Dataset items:
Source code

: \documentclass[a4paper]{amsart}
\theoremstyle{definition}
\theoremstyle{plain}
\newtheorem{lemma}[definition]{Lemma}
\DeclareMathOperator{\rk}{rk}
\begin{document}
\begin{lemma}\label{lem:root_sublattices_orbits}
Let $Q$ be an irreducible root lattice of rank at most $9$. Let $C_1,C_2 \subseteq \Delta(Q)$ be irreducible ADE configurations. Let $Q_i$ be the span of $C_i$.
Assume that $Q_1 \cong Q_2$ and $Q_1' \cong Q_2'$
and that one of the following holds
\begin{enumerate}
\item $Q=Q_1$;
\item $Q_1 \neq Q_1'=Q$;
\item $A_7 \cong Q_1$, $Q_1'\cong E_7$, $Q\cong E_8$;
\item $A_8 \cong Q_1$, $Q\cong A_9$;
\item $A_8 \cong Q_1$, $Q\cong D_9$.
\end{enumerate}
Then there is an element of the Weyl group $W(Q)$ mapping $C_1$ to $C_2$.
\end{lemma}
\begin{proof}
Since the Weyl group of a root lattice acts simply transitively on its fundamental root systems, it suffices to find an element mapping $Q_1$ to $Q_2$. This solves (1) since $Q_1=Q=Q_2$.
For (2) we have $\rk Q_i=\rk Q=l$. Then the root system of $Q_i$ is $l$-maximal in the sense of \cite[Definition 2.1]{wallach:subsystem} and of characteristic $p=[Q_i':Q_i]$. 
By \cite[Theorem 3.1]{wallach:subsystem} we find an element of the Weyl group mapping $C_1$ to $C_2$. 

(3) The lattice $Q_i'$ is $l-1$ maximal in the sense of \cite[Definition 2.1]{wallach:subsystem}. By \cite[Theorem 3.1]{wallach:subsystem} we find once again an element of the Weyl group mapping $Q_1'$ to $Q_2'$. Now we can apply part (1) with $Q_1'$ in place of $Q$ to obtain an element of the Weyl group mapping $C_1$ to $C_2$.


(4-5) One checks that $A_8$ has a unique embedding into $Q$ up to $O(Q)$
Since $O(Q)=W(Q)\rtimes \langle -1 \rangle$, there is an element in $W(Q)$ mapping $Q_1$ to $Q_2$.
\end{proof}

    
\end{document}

Work required: Retype each record exactly, leaving nothing out.

Solution for this exercise:
Source code

: \documentclass[a4paper]{amsart}
\theoremstyle{definition}
\theoremstyle{plain}
\newtheorem{lemma}[definition]{Lemma}
\DeclareMathOperator{\rk}{rk}
\begin{document}
\begin{lemma}\label{lem:root_sublattices_orbits}
Let $Q$ be an irreducible root lattice of rank at most $9$. Let $C_1,C_2 \subseteq \Delta(Q)$ be irreducible ADE configurations. Let $Q_i$ be the span of $C_i$.
Assume that $Q_1 \cong Q_2$ and $Q_1' \cong Q_2'$
and that one of the following holds
\begin{enumerate}
\item $Q=Q_1$;
\item $Q_1 \neq Q_1'=Q$;
\item $A_7 \cong Q_1$, $Q_1'\cong E_7$, $Q\cong E_8$;
\item $A_8 \cong Q_1$, $Q\cong A_9$;
\item $A_8 \cong Q_1$, $Q\cong D_9$.
\end{enumerate}
Then there is an element of the Weyl group $W(Q)$ mapping $C_1$ to $C_2$.
\end{lemma}
\begin{proof}
Since the Weyl group of a root lattice acts simply transitively on its fundamental root systems, it suffices to find an element mapping $Q_1$ to $Q_2$. This solves (1) since $Q_1=Q=Q_2$.
For (2) we have $\rk Q_i=\rk Q=l$. Then the root system of $Q_i$ is $l$-maximal in the sense of \cite[Definition 2.1]{wallach:subsystem} and of characteristic $p=[Q_i':Q_i]$. 
By \cite[Theorem 3.1]{wallach:subsystem} we find an element of the Weyl group mapping $C_1$ to $C_2$. 

(3) The lattice $Q_i'$ is $l-1$ maximal in the sense of \cite[Definition 2.1]{wallach:subsystem}. By \cite[Theorem 3.1]{wallach:subsystem} we find once again an element of the Weyl group mapping $Q_1'$ to $Q_2'$. Now we can apply part (1) with $Q_1'$ in place of $Q$ to obtain an element of the Weyl group mapping $C_1$ to $C_2$.


(4-5) One checks that $A_8$ has a unique embedding into $Q$ up to $O(Q)$
Since $O(Q)=W(Q)\rtimes \langle -1 \rangle$, there is an element in $W(Q)$ mapping $Q_1$ to $Q_2$.
\end{proof}

    
\end{document}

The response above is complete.